Do you know what causes the error and how to fix it. After downloading the CIFAR-10 dataset, it should not take long to run the code, since it only trains on a small subset of the actual dataset.
Thank you in advance!

ffuuugor · June 6, 2022, 2:02pm

Hi @general and thanks for your question.
The reason for the issue you’re running into is that you directly manipulate model weights during model aggregation stage, which GradSampleModule doesn’t expect (it uses certain private attributed attached to parameters and doesn’t know what to do when they’re missing)

I can suggest one way to work around this - only use GradSampleModule during the training process, while storing and aggregating the original unwrapped model.

As you call privacy_engine.make_private() on every round, this shouldn’t be a problem for you. You can simply do self.model = model.to_standard_module() at the end of the client training loop (instead of self.model = model you have now), it should do the trick.

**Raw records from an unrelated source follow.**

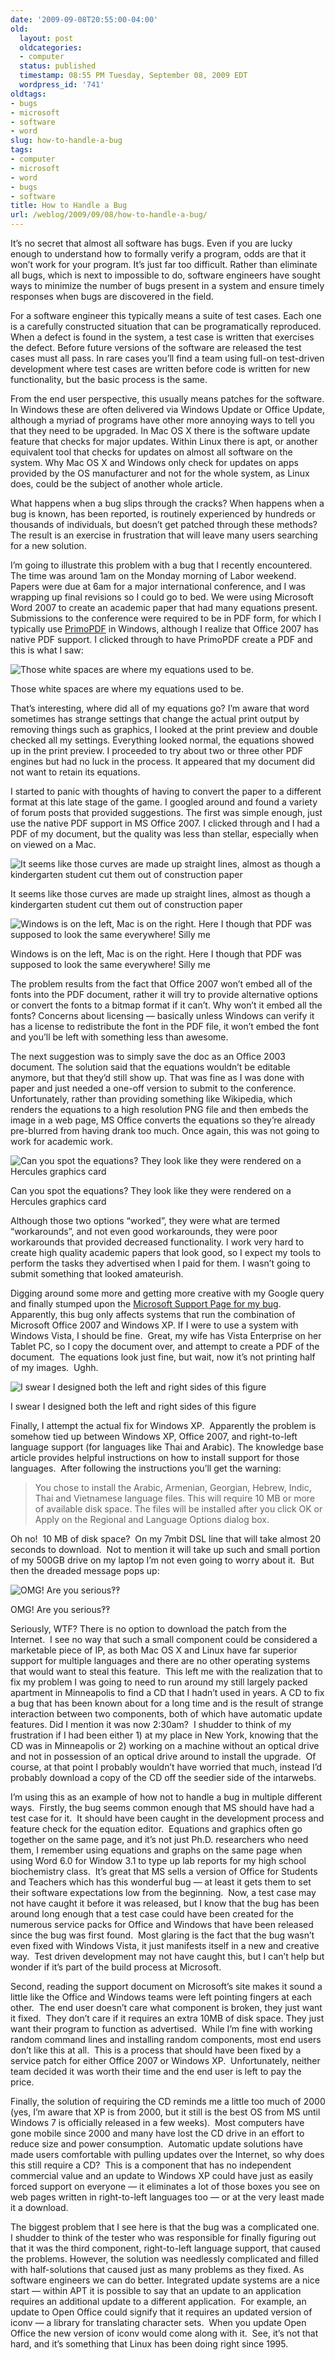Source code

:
 ```yaml
---
date: '2009-09-08T20:55:00-04:00'
old:
  layout: post
  oldcategories:
  - computer
  status: published
  timestamp: 08:55 PM Tuesday, September 08, 2009 EDT
  wordpress_id: '741'
oldtags:
- bugs
- microsoft
- software
- word
slug: how-to-handle-a-bug
tags:
- computer
- microsoft
- word
- bugs
- software
title: How to Handle a Bug
url: /weblog/2009/09/08/how-to-handle-a-bug/
---
```


It’s no secret that almost all software has bugs. Even if you are lucky enough to understand how to formally verify a program, odds are that it won’t work for your program. It’s just far too difficult. Rather than eliminate all bugs, which is next to impossible to do, software engineers have sought ways to minimize the number of bugs present in a system and ensure timely responses when bugs are discovered in the field.

For a software engineer this typically means a suite of test cases. Each one is a carefully constructed situation that can be programatically reproduced. When a defect is found in the system, a test case is written that exercises the defect. Before future versions of the software are released the test cases must all pass. In rare cases you’ll find a team using full-on test-driven development where test cases are written before code is written for new functionality, but the basic process is the same.

From the end user perspective, this usually means patches for the software. In Windows these are often delivered via Windows Update or Office Update, although a myriad of programs have other more annoying ways to tell you that they need to be upgraded. In Mac OS X there is the software update feature that checks for major updates. Within Linux there is apt, or another equivalent tool that checks for updates on almost all software on the system. Why Mac OS X and Windows only check for updates on apps provided by the OS manufacturer and not for the whole system, as Linux does, could be the subject of another whole article.

What happens when a bug slips through the cracks? When happens when a bug is known, has been reported, is routinely experienced by hundreds or thousands of individuals, but doesn’t get patched through these methods? The result is an exercise in frustration that will leave many users searching for a new solution.

I’m going to illustrate this problem with a bug that I recently encountered. The time was around 1am on the Monday morning of Labor weekend. Papers were due at 6am for a major international conference, and I was wrapping up final revisions so I could go to bed. We were using Microsoft Word 2007 to create an academic paper that had many equations present. Submissions to the conference were required to be in PDF form, for which I typically use [PrimoPDF](http://www.primopdf.com/) in Windows, although I realize that Office 2007 has native PDF support. I clicked through to have PrimoPDF create a PDF and this is what I saw:

<div class="image caption center">
    <img src="/weblog/media/2009/09/missingequations.png" alt="Those white spaces are where my equations used to be.">
    <p>Those white spaces are where my equations used to be.</p>
</div>

That’s interesting, where did all of my equations go? I’m aware that word sometimes has strange settings that change the actual print output by removing things such as graphics, I looked at the print preview and double checked all my settings. Everything looked normal, the equations showed up in the print preview. I proceeded to try about two or three other PDF engines but had no luck in the process. It appeared that my document did not want to retain its equations.

I started to panic with thoughts of having to convert the paper to a different format at this late stage of the game. I googled around and found a variety of forum posts that provided suggestions. The first was simple enough, just use the native PDF support in MS Office 2007. I clicked through and I had a PDF of my document, but the quality was less than stellar, especially when on viewed on a Mac.

<div class="image caption center">
    <img src="/weblog/media/2009/09/badequations.png" alt="It seems like those curves are made up straight lines, almost as though a kindergarten student cut them out of construction paper">
    <p>It seems like those curves are made up straight lines, almost as though a kindergarten student cut them out of construction paper</p>
</div>

<div class="image caption center">
    <img src="/weblog/media/2009/09/fonts.png" alt="Windows is on the left, Mac is on the right. Here I though that PDF was supposed to look the same everywhere! Silly me">
    <p>Windows is on the left, Mac is on the right. Here I though that PDF was supposed to look the same everywhere! Silly me</p>
</div>

The problem results from the fact that Office 2007 won’t embed all of the fonts into the PDF document, rather it will try to provide alternative options or convert the fonts to a bitmap format if it can’t. Why won’t it embed all the fonts? Concerns about licensing — basically unless Windows can verify it has a license to redistribute the font in the PDF file, it won’t embed the font and you’ll be left with something less than awesome.

The next suggestion was to simply save the doc as an Office 2003 document. The solution said that the equations wouldn’t be editable anymore, but that they’d still show up. That was fine as I was done with paper and just needed a one-off version to submit to the conference. Unfortunately, rather than providing something like Wikipedia, which renders the equations to a high resolution PNG file and then embeds the image in a web page, MS Office converts the equations so they’re already pre-blurred from having drank too much. Once again, this was not going to work for academic work.

<div class="image caption center">
    <img src="/weblog/media/2009/09/word2003.png" alt="Can you spot the equations? They look like they were rendered on a Hercules graphics card">
    <p>Can you spot the equations? They look like they were rendered on a Hercules graphics card</p>
</div>

Although those two options “worked”, they were what are termed “workarounds”, and not even good workarounds, they were poor workarounds that provided decreased functionality. I work very hard to create high quality academic papers that look good, so I expect my tools to perform the tasks they advertised when I paid for them. I wasn’t going to submit something that looked amateurish.

Digging around some more and getting more creative with my Google query and finally stumped upon the [Microsoft Support Page for my bug](http://support.microsoft.com/kb/960985).  Apparently, this bug only affects systems that run the combination of Microsoft Office 2007 and Windows XP. If I were to use a system with Windows Vista, I should be fine.  Great, my wife has Vista Enterprise on her Tablet PC, so I copy the document over, and attempt to create a PDF of the document.  The equations look just fine, but wait, now it’s not printing half of my images.  Ughh.

<div class="image caption center">
    <img src="/weblog/media/2009/09/brokenfigure.png" alt="I swear I designed both the left and right sides of this figure">
    <p>I swear I designed both the left and right sides of this figure</p>
</div>

Finally, I attempt the actual fix for Windows XP.  Apparently the problem is somehow tied up between Windows XP, Office 2007, and right-to-left language support (for languages like Thai and Arabic). The knowledge base article provides helpful instructions on how to install support for those languages.  After following the instructions you’ll get the warning:

> You chose to install the Arabic, Armenian, Georgian, Hebrew, Indic, Thai and Vietnamese language files. This will require 10 MB or more of available disk space. The files will be installed after you click OK or Apply on the Regional and Language Options dialog box.

Oh no!  10 MB of disk space?  On my 7mbit DSL line that will take almost 20 seconds to download.  Not to mention it will take up such and small portion of my 500GB drive on my laptop I’m not even going to worry about it.  But then the dreaded message pops up:

<div class="image caption center">
    <img src="/weblog/media/2009/09/windowscd.png" alt="OMG! Are you serious‽‽">
    <p>OMG! Are you serious‽‽</p>
</div>

Seriously, WTF? There is no option to download the patch from the Internet.  I see no way that such a small component could be considered a marketable piece of IP, as both Mac OS X and Linux have far superior support for multiple languages and there are no other operating systems that would want to steal this feature.  This left me with the realization that to fix my problem I was going to need to run around my still largely packed apartment in Minneapolis to find a CD that I hadn’t used in years. A CD to fix a bug that has been known about for a long time and is the result of strange interaction between two components, both of which have automatic update features. Did I mention it was now 2:30am?  I shudder to think of my frustration if I had been either 1) at my place in New York, knowing that the CD was in Minneapolis or 2) working on a machine without an optical drive and not in possession of an optical drive around to install the upgrade.  Of course, at that point I probably wouldn’t have worried that much, instead I’d probably download a copy of the CD off the seedier side of the intarwebs.

I’m using this as an example of how not to handle a bug in multiple different ways.  Firstly, the bug seems common enough that MS should have had a test case for it.  It should have been caught in the development process and feature check for the equation editor.  Equations and graphics often go together on the same page, and it’s not just Ph.D. researchers who need them, I remember using equations and graphs on the same page when using Word 6.0 for Window 3.1 to type up lab reports for my high school biochemistry class.  It’s great that MS sells a version of Office for Students and Teachers which has this wonderful bug — at least it gets them to set their software expectations low from the beginning.  Now, a test case may not have caught it before it was released, but I know that the bug has been around long enough that a test case could have been created for the numerous service packs for Office and Windows that have been released since the bug was first found.  Most glaring is the fact that the bug wasn’t even fixed with Windows Vista, it just manifests itself in a new and creative way.  Test driven development may not have caught this, but I can’t help but wonder if it’s part of the build process at Microsoft.

Second, reading the support document on Microsoft’s site makes it sound a little like the Office and Windows teams were left pointing fingers at each other.  The end user doesn’t care what component is broken, they just want it fixed.  They don’t care if it requires an extra 10MB of disk space. They just want their program to function as advertised.  While I’m fine with working random command lines and installing random components, most end users don’t like this at all.  This is a process that should have been fixed by a service patch for either Office 2007 or Windows XP.  Unfortunately, neither team decided it was worth their time and the end user is left to pay the price.

Finally, the solution of requiring the CD reminds me a little too much of 2000 (yes, I’m aware that XP is from 2000, but it still is the best OS from MS until Windows 7 is officially released in a few weeks).  Most computers have gone mobile since 2000 and many have lost the CD drive in an effort to reduce size and power consumption.  Automatic update solutions have made users comfortable with pulling updates over the Internet, so why does this still require a CD?  This is a component that has no independent commercial value and an update to Windows XP could have just as easily forced support on everyone — it eliminates a lot of those boxes you see on web pages written in right-to-left languages too — or at the very least made it a download.

The biggest problem that I see here is that the bug was a complicated one.  I shudder to think of the tester who was responsible for finally figuring out that it was the third component, right-to-left language support, that caused the problems. However, the solution was needlessly complicated and filled with half-solutions that caused just as many problems as they fixed. As software engineers we can do better. Integrated update systems are a nice start — within APT it is possible to say that an update to an application requires an additional update to a different application.  For example, an update to Open Office could signify that it requires an updated version of iconv — a library for translating character sets.  When you update Open Office the new version of iconv would come along with it.  See, it’s not that hard, and it’s something that Linux has been doing right since 1995.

This was you’ll store the original model, and GradSampleModule will initialize all the required attributes at the beginning of each round as necessary.

Hope this helps

woohanx · October 9, 2022, 11:09am

Hi, thanks for the tips. The to_standard_module() works perfectly. I have another question: I call privacy_engine.make_private_with_epsilon() at the very beginning of FL training, and only once (because the epsilon is set, I cannot call it in each round). Now the problem is, the model is GradSampleModule for the first round, then converted to the standard module for parameter aggregation, once the client’s model parameters are updated, how can I convert it back to GradSampleModule for the second round training? Is there a method like model = GradSampleModule(model), which will be called for the following rounds?

alexandresablayrolle · October 10, 2022, 8:51am

You can indeed do model = GradSampleModule(model). Another possibility is to change the parameters of the model directly.

woohanx · October 11, 2022, 2:57pm

Thanks for the tips! I finally arrived at the codes like this: 1. The client calls privacy_engine.make_private_with_epsilon() before the training starts, and immediately converts the model to a standard one using model.to_standard_module(); 2. The client loads the server’s global model parameter to the standard model. 3. When training starts, convert the model back to GradSampleModule; 4. When training finishes, convert the model to a standard one again. Will these format changes affect the FL training process itself? I hope not since GradSampleModule is just a wrapped object of nn.module.